Journal
Latency in the Arts
Focus Topic 2017
Our modern lifeworlds or lived realities change at breakneck speed – and yet things that seem outmoded, the things we believe to have discarded, do not just disappear from the world. So what happens to the things that were there before? How does something fall into oblivion, then continue to exert influence subliminally, and what laws determine how it subsequently re-appears? This process, described variously by Warburg as ‘Mnemosyne’, ‘cultural memory’, and ‘afterlife’, has particular relevance to our contemporary world – since it describes the power of forgotten texts and images to exert an unseen influence and then, without warning, to become a manifest presence once more. This process is the inspiration for this focus topic, Latency in the Arts, which hopes to spark a discussion on the phenomena surrounding latency: patterns of hiding and delaying, becoming invisible, and the hidden influences brought to bear upon cultural and artistic processes.

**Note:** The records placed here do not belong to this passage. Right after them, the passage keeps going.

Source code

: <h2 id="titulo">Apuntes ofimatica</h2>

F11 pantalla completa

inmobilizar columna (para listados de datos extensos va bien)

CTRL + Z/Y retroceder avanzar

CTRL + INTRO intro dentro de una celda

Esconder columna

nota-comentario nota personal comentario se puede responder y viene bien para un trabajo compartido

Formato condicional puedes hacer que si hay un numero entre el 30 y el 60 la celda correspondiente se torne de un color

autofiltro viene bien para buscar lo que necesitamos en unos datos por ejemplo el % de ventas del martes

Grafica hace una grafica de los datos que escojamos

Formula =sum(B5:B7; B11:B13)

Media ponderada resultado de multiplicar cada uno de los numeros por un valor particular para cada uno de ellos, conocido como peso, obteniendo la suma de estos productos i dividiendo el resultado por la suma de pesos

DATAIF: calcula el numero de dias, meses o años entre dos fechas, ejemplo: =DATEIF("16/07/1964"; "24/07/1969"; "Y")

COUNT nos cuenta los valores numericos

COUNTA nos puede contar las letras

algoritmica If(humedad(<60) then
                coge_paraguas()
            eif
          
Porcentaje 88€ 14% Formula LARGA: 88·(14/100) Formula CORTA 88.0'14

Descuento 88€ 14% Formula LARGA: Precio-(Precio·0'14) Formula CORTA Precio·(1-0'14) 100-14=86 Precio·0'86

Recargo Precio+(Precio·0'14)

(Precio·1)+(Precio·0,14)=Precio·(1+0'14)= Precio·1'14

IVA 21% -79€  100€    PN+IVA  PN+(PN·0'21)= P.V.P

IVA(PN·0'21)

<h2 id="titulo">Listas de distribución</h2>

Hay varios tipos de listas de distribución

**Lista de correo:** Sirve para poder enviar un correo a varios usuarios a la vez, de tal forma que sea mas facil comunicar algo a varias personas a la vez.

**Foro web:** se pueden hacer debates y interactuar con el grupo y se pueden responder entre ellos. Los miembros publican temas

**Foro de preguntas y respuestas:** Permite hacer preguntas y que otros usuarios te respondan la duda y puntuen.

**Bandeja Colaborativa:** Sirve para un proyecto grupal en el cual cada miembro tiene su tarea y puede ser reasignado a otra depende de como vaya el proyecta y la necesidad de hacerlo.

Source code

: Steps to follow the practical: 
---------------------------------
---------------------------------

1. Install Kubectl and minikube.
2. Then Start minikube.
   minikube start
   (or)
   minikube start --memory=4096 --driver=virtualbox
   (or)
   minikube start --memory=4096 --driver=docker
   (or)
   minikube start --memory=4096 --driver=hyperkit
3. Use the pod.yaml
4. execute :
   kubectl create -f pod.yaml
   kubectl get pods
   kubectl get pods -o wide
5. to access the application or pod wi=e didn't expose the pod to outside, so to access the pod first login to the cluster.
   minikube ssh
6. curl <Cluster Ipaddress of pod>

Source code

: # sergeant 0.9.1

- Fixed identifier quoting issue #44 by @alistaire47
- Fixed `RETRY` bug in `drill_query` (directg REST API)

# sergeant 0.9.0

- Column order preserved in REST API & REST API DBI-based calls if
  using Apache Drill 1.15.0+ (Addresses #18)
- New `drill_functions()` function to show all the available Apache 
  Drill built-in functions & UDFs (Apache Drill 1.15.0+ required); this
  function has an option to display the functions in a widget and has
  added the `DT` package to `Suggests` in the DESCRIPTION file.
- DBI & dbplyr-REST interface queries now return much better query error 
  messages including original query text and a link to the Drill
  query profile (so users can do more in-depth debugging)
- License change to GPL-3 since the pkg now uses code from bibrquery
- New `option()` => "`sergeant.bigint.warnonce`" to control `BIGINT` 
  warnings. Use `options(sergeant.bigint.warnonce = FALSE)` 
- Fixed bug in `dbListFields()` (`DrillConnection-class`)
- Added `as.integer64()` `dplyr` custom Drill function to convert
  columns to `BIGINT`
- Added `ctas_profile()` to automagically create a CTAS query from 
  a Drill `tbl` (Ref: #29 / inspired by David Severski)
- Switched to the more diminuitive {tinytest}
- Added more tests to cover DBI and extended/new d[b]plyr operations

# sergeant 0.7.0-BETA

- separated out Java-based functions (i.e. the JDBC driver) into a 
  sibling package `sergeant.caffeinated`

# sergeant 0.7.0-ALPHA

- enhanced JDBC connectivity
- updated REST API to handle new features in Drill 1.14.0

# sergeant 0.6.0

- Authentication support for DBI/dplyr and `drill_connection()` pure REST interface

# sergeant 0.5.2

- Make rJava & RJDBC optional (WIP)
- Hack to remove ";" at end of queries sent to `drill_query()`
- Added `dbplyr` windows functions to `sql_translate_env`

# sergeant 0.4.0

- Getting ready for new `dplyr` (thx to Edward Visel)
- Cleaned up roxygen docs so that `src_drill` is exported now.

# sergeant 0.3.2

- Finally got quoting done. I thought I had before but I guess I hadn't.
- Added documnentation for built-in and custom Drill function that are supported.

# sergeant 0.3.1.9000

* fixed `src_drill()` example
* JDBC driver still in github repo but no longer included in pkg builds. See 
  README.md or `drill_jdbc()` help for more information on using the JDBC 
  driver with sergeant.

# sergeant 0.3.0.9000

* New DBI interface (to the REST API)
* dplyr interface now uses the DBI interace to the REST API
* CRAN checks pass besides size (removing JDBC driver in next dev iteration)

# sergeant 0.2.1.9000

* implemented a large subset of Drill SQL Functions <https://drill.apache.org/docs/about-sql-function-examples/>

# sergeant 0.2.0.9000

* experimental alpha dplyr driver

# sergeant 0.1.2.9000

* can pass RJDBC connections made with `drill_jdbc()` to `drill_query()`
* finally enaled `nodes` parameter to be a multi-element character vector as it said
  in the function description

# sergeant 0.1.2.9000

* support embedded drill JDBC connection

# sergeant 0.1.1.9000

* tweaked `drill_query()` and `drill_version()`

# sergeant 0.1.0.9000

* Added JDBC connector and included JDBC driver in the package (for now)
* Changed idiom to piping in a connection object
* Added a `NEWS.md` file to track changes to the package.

The aim is to explore the (mental) totems of latency around which these modern experiences crystallize: remains and reminiscences, anachronisms and relics, ghosts and revenants, layers of depth and sedimentation, hesitation and delay. Given their shifting figurations, the discussion will focus in particular upon the limited opportunities to observe these latent elements and pose the question: what happens to things once they have entered the latency phase? How is it possible to recognize ‘latency’ once the latent force has returned to the surface? Which rules determine the way it comes back to light? And what is the logic underlying latency that makes it so singularly relevant to the arts – whether in terms of concealing the sources, devices, and methods used, or its tentative reception by artists and the unexpectedness with which it can lend renewed relevance to the traditional canon?